*TRY IT*
Set every entry down again exactly, excluding any pictures.

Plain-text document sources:
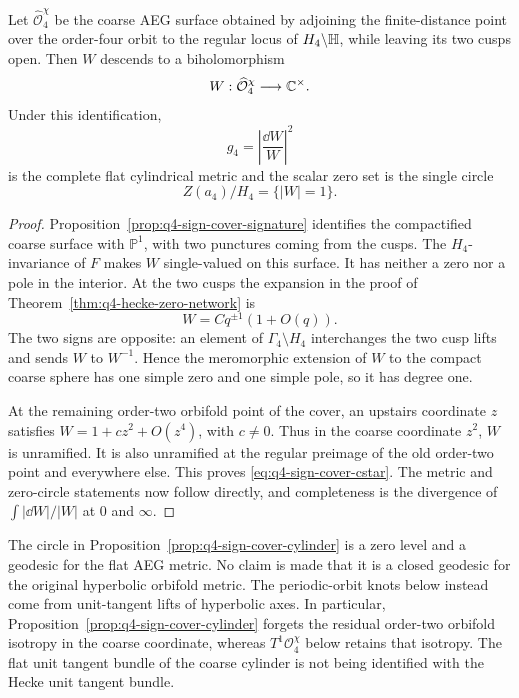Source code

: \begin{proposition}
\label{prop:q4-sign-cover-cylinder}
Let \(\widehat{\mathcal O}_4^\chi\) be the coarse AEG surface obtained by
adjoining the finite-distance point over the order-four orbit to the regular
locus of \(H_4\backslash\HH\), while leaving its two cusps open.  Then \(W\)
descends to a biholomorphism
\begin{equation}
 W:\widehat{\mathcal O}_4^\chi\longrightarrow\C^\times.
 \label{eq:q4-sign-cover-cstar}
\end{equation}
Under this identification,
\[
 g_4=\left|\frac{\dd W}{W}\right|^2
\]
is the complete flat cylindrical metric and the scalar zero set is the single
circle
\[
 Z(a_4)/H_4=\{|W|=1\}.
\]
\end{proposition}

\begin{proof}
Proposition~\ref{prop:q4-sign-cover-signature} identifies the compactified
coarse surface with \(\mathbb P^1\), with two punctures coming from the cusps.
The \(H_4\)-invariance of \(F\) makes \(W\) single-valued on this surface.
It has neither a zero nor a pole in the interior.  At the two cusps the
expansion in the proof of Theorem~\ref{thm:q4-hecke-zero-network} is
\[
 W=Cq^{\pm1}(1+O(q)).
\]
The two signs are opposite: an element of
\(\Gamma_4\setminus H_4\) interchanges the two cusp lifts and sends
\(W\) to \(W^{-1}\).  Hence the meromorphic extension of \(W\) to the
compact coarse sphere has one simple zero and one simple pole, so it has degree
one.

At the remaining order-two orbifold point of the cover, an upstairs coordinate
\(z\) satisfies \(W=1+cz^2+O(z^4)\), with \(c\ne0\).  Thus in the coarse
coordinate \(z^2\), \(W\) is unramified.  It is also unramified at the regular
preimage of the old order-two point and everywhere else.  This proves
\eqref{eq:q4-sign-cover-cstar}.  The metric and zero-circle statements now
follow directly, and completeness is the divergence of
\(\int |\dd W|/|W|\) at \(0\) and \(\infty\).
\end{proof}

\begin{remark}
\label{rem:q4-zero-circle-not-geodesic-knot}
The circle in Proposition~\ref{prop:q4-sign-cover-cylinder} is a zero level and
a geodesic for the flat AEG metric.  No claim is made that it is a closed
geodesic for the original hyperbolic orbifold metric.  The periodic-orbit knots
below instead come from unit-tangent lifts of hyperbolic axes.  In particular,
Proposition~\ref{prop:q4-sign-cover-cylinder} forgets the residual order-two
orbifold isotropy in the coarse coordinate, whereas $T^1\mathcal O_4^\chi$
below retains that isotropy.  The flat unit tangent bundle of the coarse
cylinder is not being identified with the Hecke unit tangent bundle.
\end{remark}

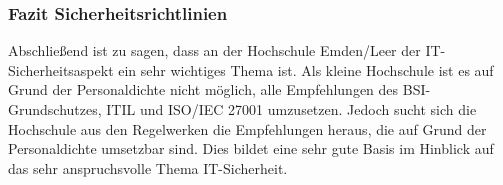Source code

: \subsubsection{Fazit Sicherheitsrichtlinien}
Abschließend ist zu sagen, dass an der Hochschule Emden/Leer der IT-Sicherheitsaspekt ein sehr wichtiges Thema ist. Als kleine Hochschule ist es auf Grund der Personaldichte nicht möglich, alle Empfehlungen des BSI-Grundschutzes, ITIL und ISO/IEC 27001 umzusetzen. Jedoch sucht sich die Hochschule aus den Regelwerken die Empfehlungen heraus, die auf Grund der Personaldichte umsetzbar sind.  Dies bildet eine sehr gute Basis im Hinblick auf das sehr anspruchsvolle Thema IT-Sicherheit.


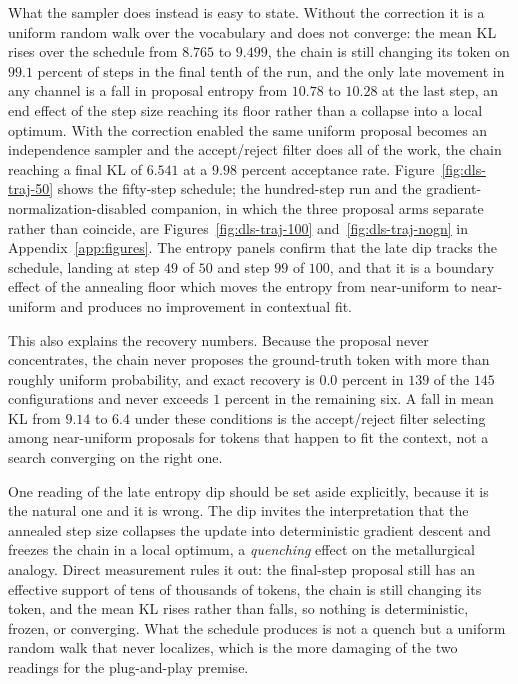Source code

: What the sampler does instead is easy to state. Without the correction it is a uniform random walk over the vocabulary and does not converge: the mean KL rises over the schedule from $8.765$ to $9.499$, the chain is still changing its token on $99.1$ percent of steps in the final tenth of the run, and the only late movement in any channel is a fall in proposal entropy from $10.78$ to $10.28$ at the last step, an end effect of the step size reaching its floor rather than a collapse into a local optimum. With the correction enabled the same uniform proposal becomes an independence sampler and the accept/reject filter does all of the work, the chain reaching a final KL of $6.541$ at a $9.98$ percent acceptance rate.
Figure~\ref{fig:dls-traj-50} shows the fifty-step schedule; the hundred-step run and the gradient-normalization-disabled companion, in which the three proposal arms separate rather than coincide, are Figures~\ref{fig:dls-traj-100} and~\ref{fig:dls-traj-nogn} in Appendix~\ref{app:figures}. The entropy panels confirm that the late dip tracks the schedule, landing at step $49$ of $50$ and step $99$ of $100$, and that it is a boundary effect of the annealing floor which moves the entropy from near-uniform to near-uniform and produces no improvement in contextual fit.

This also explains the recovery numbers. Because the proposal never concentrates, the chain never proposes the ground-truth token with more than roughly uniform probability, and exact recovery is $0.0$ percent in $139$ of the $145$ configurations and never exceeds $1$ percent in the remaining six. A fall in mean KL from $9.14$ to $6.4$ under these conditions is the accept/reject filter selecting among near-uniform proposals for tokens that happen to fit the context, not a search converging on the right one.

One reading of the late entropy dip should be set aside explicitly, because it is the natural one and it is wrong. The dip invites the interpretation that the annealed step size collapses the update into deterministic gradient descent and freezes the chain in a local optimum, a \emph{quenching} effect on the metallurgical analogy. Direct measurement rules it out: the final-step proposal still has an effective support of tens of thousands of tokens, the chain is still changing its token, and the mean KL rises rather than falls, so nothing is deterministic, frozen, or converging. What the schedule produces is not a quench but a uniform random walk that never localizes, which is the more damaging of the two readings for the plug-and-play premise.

*ANSWER AREA*
Source code

: \begin{proposition}
\label{prop:q4-sign-cover-cylinder}
Let \(\widehat{\mathcal O}_4^\chi\) be the coarse AEG surface obtained by
adjoining the finite-distance point over the order-four orbit to the regular
locus of \(H_4\backslash\HH\), while leaving its two cusps open.  Then \(W\)
descends to a biholomorphism
\begin{equation}
 W:\widehat{\mathcal O}_4^\chi\longrightarrow\C^\times.
 \label{eq:q4-sign-cover-cstar}
\end{equation}
Under this identification,
\[
 g_4=\left|\frac{\dd W}{W}\right|^2
\]
is the complete flat cylindrical metric and the scalar zero set is the single
circle
\[
 Z(a_4)/H_4=\{|W|=1\}.
\]
\end{proposition}

\begin{proof}
Proposition~\ref{prop:q4-sign-cover-signature} identifies the compactified
coarse surface with \(\mathbb P^1\), with two punctures coming from the cusps.
The \(H_4\)-invariance of \(F\) makes \(W\) single-valued on this surface.
It has neither a zero nor a pole in the interior.  At the two cusps the
expansion in the proof of Theorem~\ref{thm:q4-hecke-zero-network} is
\[
 W=Cq^{\pm1}(1+O(q)).
\]
The two signs are opposite: an element of
\(\Gamma_4\setminus H_4\) interchanges the two cusp lifts and sends
\(W\) to \(W^{-1}\).  Hence the meromorphic extension of \(W\) to the
compact coarse sphere has one simple zero and one simple pole, so it has degree
one.

At the remaining order-two orbifold point of the cover, an upstairs coordinate
\(z\) satisfies \(W=1+cz^2+O(z^4)\), with \(c\ne0\).  Thus in the coarse
coordinate \(z^2\), \(W\) is unramified.  It is also unramified at the regular
preimage of the old order-two point and everywhere else.  This proves
\eqref{eq:q4-sign-cover-cstar}.  The metric and zero-circle statements now
follow directly, and completeness is the divergence of
\(\int |\dd W|/|W|\) at \(0\) and \(\infty\).
\end{proof}

\begin{remark}
\label{rem:q4-zero-circle-not-geodesic-knot}
The circle in Proposition~\ref{prop:q4-sign-cover-cylinder} is a zero level and
a geodesic for the flat AEG metric.  No claim is made that it is a closed
geodesic for the original hyperbolic orbifold metric.  The periodic-orbit knots
below instead come from unit-tangent lifts of hyperbolic axes.  In particular,
Proposition~\ref{prop:q4-sign-cover-cylinder} forgets the residual order-two
orbifold isotropy in the coarse coordinate, whereas $T^1\mathcal O_4^\chi$
below retains that isotropy.  The flat unit tangent bundle of the coarse
cylinder is not being identified with the Hecke unit tangent bundle.
\end{remark}

Source code

: \subsubsection{Fazit Sicherheitsrichtlinien}
Abschließend ist zu sagen, dass an der Hochschule Emden/Leer der IT-Sicherheitsaspekt ein sehr wichtiges Thema ist. Als kleine Hochschule ist es auf Grund der Personaldichte nicht möglich, alle Empfehlungen des BSI-Grundschutzes, ITIL und ISO/IEC 27001 umzusetzen. Jedoch sucht sich die Hochschule aus den Regelwerken die Empfehlungen heraus, die auf Grund der Personaldichte umsetzbar sind.  Dies bildet eine sehr gute Basis im Hinblick auf das sehr anspruchsvolle Thema IT-Sicherheit.


Source code

: What the sampler does instead is easy to state. Without the correction it is a uniform random walk over the vocabulary and does not converge: the mean KL rises over the schedule from $8.765$ to $9.499$, the chain is still changing its token on $99.1$ percent of steps in the final tenth of the run, and the only late movement in any channel is a fall in proposal entropy from $10.78$ to $10.28$ at the last step, an end effect of the step size reaching its floor rather than a collapse into a local optimum. With the correction enabled the same uniform proposal becomes an independence sampler and the accept/reject filter does all of the work, the chain reaching a final KL of $6.541$ at a $9.98$ percent acceptance rate.
Figure~\ref{fig:dls-traj-50} shows the fifty-step schedule; the hundred-step run and the gradient-normalization-disabled companion, in which the three proposal arms separate rather than coincide, are Figures~\ref{fig:dls-traj-100} and~\ref{fig:dls-traj-nogn} in Appendix~\ref{app:figures}. The entropy panels confirm that the late dip tracks the schedule, landing at step $49$ of $50$ and step $99$ of $100$, and that it is a boundary effect of the annealing floor which moves the entropy from near-uniform to near-uniform and produces no improvement in contextual fit.

This also explains the recovery numbers. Because the proposal never concentrates, the chain never proposes the ground-truth token with more than roughly uniform probability, and exact recovery is $0.0$ percent in $139$ of the $145$ configurations and never exceeds $1$ percent in the remaining six. A fall in mean KL from $9.14$ to $6.4$ under these conditions is the accept/reject filter selecting among near-uniform proposals for tokens that happen to fit the context, not a search converging on the right one.

One reading of the late entropy dip should be set aside explicitly, because it is the natural one and it is wrong. The dip invites the interpretation that the annealed step size collapses the update into deterministic gradient descent and freezes the chain in a local optimum, a \emph{quenching} effect on the metallurgical analogy. Direct measurement rules it out: the final-step proposal still has an effective support of tens of thousands of tokens, the chain is still changing its token, and the mean KL rises rather than falls, so nothing is deterministic, frozen, or converging. What the schedule produces is not a quench but a uniform random walk that never localizes, which is the more damaging of the two readings for the plug-and-play premise.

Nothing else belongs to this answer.